CS35: Lab 8

A skeleton version of the programs will appear in your cs35/labs/08 directory when you run update35. The program handin35 will only submit files in this directory.

I encourage you to work with a partner on this lab and the entire project.

Introduction

This lab is the third part of a larger project to build a web browser with a search engine for a limited portion of the web. In the first part you summarized the content of a web page by creating a binary search tree that contained the word frequencies of all words that appeared in the page that were not in a given file of words to ignore. In the second part you read in a list of URLs and constructed word frequency trees to summarize their content. Next you prompted the user for a query, searched for each query word in the saved word frequency trees, and then used a priority queue to report the most relevant pages for the query.

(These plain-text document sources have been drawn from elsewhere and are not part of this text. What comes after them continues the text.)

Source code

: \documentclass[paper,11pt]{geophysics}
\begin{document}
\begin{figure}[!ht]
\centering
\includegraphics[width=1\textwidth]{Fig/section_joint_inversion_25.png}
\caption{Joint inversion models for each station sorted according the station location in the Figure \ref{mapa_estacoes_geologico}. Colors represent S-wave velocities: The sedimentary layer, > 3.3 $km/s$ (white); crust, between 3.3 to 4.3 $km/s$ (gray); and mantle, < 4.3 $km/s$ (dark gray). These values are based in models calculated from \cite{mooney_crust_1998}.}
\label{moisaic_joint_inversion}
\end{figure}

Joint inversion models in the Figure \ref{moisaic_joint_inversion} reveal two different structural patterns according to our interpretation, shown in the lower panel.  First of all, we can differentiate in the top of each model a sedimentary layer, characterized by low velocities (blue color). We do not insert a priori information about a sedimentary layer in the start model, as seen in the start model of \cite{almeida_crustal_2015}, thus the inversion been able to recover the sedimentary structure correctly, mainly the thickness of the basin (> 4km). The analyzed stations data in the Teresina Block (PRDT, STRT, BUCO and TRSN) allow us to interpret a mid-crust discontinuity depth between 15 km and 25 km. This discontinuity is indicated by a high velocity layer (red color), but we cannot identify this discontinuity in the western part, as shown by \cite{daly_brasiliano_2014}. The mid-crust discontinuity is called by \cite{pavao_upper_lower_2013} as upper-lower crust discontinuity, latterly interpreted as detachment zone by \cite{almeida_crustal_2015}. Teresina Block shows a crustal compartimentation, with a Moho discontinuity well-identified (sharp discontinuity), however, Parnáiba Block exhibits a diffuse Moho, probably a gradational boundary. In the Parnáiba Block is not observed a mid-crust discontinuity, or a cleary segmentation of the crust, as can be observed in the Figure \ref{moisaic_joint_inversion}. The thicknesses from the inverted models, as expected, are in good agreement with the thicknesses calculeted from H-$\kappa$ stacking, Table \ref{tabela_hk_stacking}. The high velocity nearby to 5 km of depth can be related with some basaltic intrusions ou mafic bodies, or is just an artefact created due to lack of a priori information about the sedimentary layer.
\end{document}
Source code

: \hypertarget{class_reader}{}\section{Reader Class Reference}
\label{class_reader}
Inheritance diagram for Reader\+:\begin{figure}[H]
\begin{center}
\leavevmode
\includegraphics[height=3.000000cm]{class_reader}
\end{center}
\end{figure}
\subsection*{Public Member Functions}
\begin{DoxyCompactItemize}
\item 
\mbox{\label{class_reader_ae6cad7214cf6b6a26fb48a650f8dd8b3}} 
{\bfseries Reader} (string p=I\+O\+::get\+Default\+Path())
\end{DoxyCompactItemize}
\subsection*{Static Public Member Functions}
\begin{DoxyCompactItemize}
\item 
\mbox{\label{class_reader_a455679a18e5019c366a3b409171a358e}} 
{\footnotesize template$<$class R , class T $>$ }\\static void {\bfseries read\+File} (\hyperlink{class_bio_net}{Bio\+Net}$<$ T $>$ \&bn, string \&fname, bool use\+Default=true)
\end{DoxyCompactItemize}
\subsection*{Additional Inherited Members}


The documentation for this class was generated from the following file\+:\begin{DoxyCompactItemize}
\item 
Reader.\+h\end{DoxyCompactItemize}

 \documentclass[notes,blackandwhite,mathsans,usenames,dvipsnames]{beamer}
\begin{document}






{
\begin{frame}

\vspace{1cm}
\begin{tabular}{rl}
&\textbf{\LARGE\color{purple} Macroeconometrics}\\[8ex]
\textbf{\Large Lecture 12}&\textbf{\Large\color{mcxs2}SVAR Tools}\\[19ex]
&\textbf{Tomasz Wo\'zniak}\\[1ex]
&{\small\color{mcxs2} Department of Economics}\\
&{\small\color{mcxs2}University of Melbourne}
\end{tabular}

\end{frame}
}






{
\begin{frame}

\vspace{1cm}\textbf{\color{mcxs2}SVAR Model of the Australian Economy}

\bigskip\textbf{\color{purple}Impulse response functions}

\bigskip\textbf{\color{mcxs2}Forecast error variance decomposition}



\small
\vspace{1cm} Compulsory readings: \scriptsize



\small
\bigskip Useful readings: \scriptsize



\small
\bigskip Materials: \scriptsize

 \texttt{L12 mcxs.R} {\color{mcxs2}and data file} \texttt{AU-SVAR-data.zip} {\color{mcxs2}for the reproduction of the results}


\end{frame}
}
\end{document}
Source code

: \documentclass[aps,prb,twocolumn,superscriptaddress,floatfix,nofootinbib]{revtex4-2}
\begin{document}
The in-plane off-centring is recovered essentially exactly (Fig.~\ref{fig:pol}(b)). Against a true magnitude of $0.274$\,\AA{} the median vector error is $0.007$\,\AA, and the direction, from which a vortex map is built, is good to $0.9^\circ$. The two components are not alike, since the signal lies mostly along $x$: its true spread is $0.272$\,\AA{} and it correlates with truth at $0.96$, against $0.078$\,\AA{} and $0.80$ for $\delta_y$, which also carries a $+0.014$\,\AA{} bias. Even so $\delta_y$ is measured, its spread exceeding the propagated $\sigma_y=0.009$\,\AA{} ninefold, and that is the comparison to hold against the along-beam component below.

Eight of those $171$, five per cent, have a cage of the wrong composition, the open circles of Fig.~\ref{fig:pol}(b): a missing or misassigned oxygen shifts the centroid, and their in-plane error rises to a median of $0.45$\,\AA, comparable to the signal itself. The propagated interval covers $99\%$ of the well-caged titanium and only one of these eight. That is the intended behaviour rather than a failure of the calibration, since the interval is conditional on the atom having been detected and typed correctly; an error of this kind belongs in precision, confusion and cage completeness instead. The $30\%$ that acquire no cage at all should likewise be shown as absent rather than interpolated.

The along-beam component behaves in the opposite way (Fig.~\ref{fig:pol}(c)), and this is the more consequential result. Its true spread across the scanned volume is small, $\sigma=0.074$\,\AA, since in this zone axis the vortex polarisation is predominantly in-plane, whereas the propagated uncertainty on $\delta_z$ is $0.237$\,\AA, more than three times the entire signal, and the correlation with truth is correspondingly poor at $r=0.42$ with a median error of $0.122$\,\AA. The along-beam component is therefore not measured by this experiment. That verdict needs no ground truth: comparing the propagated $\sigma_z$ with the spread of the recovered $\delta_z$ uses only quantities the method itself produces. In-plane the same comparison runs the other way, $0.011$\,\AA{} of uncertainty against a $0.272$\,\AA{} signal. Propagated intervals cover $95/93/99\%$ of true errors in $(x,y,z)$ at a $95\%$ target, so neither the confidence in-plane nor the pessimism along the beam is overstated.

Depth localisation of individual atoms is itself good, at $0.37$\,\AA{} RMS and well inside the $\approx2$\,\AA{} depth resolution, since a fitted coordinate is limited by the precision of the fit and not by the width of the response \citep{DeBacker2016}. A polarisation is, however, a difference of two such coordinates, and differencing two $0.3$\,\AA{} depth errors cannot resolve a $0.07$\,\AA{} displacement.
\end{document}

In the third part of this project, you will make the search for relevant pages more efficient by caching search results in a dictionary. Each time a query is entered, you will first check a dictionary to see if this query has been answered before. If so, you can get the results directly from the dictionary without any further processing. If not, you will create the results as you did in part 2 and add them to the dictionary.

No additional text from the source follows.